— Supplied entries —

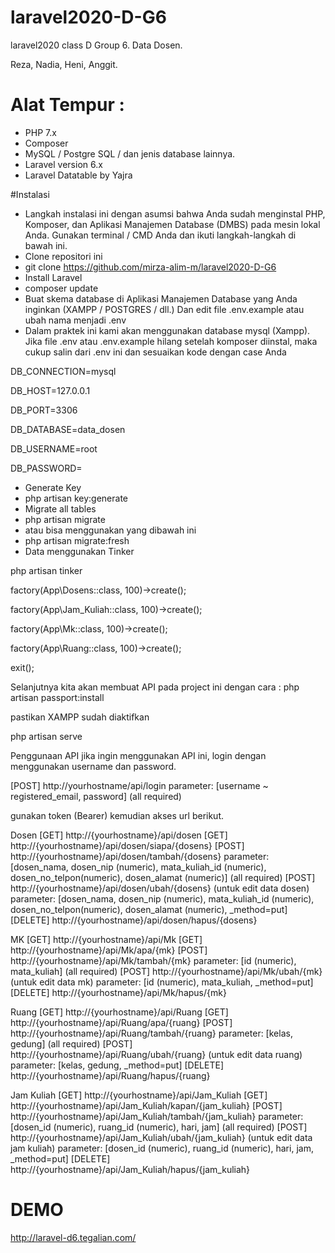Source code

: # laravel2020-D-G6
laravel2020 class D Group 6. Data Dosen.

Reza, Nadia, Heni, Anggit.

# Alat Tempur :
- PHP 7.x
- Composer
- MySQL / Postgre SQL / dan jenis database lainnya.
- Laravel version 6.x
- Laravel Datatable by Yajra

#Instalasi
- Langkah instalasi ini dengan asumsi bahwa Anda sudah menginstal PHP, Komposer, dan Aplikasi Manajemen Database (DMBS) pada mesin lokal Anda. Gunakan terminal / CMD Anda dan ikuti langkah-langkah di bawah ini.
- Clone repositori ini
- git clone https://github.com/mirza-alim-m/laravel2020-D-G6
- Install Laravel
- composer update
- Buat skema database di Aplikasi Manajemen Database yang Anda inginkan (XAMPP / POSTGRES / dll.) Dan edit file .env.example atau ubah nama menjadi .env 
- Dalam praktek ini kami akan menggunakan database mysql (Xampp). Jika file .env atau .env.example hilang setelah komposer diinstal, maka cukup salin dari .env ini dan sesuaikan kode dengan case Anda

DB_CONNECTION=mysql

DB_HOST=127.0.0.1

DB_PORT=3306

DB_DATABASE=data_dosen

DB_USERNAME=root

DB_PASSWORD=

- Generate Key
- php artisan key:generate
- Migrate all tables
- php artisan migrate
- atau bisa menggunakan yang dibawah ini
- php artisan migrate:fresh
- Data menggunakan Tinker

php artisan tinker

factory(App\Dosens::class, 100)->create();

factory(App\Jam_Kuliah::class, 100)->create();

factory(App\Mk::class, 100)->create();

factory(App\Ruang::class, 100)->create();

exit();

Selanjutnya kita akan membuat API pada project ini dengan cara :
php artisan passport:install

pastikan XAMPP sudah diaktifkan

php artisan serve

Penggunaan API
jika ingin menggunakan API ini, login dengan menggunakan username dan password.

[POST] http://yourhostname/api/login
        parameter: [username ~ registered_email, password] (all required)


gunakan token (Bearer) kemudian akses url berikut.

Dosen
[GET] http://{yourhostname}/api/dosen
[GET] http://{yourhostname}/api/dosen/siapa/{dosens}
[POST] http://{yourhostname}/api/dosen/tambah/{dosens} 
        parameter: [dosen_nama, dosen_nip (numeric), mata_kuliah_id (numeric), dosen_no_telpon(numeric), dosen_alamat (numeric)] (all required)
[POST] http://{yourhostname}/api/dosen/ubah/{dosens} (untuk edit data dosen)
        parameter: [dosen_nama, dosen_nip (numeric), mata_kuliah_id (numeric), dosen_no_telpon(numeric), dosen_alamat (numeric), _method=put]
[DELETE] http://{yourhostname}/api/dosen/hapus/{dosens}

MK
[GET] http://{yourhostname}/api/Mk
[GET] http://{yourhostname}/api/Mk/apa/{mk}
[POST] http://{yourhostname}/api/Mk/tambah/{mk}
        parameter: [id (numeric), mata_kuliah] (all required)
[POST] http://{yourhostname}/api/Mk/ubah/{mk} (untuk edit data mk)
        parameter: [id (numeric), mata_kuliah, _method=put]
[DELETE] http://{yourhostname}/api/Mk/hapus/{mk}

Ruang
[GET] http://{yourhostname}/api/Ruang
[GET] http://{yourhostname}/api/Ruang/apa/{ruang}
[POST] http://{yourhostname}/api/Ruang/tambah/{ruang}
        parameter: [kelas, gedung] (all required)
[POST] http://{yourhostname}/api/Ruang/ubah/{ruang} (untuk edit data ruang)
        parameter: [kelas, gedung, _method=put]
[DELETE] http://{yourhostname}/api/Ruang/hapus/{ruang}

Jam Kuliah
[GET] http://{yourhostname}/api/Jam_Kuliah
[GET] http://{yourhostname}/api/Jam_Kuliah/kapan/{jam_kuliah}
[POST] http://{yourhostname}/api/Jam_Kuliah/tambah/{jam_kuliah}
        parameter: [dosen_id (numeric), ruang_id (numeric), hari, jam] (all required)
[POST] http://{yourhostname}/api/Jam_Kuliah/ubah/{jam_kuliah} (untuk edit data jam kuliah)
        parameter: [dosen_id (numeric), ruang_id (numeric), hari, jam, _method=put]
[DELETE] http://{yourhostname}/api/Jam_Kuliah/hapus/{jam_kuliah}
# DEMO
http://laravel-d6.tegalian.com/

— Exercise instructions —
Find the string "parameter" in the material above. Then copy each line that has it.

— Answer for the task —
        parameter: [username ~ registered_email, password] (all required)
        parameter: [dosen_nama, dosen_nip (numeric), mata_kuliah_id (numeric), dosen_no_telpon(numeric), dosen_alamat (numeric)] (all required)
        parameter: [dosen_nama, dosen_nip (numeric), mata_kuliah_id (numeric), dosen_no_telpon(numeric), dosen_alamat (numeric), _method=put]
        parameter: [id (numeric), mata_kuliah] (all required)
        parameter: [id (numeric), mata_kuliah, _method=put]
        parameter: [kelas, gedung] (all required)
        parameter: [kelas, gedung, _method=put]
        parameter: [dosen_id (numeric), ruang_id (numeric), hari, jam] (all required)
        parameter: [dosen_id (numeric), ruang_id (numeric), hari, jam, _method=put]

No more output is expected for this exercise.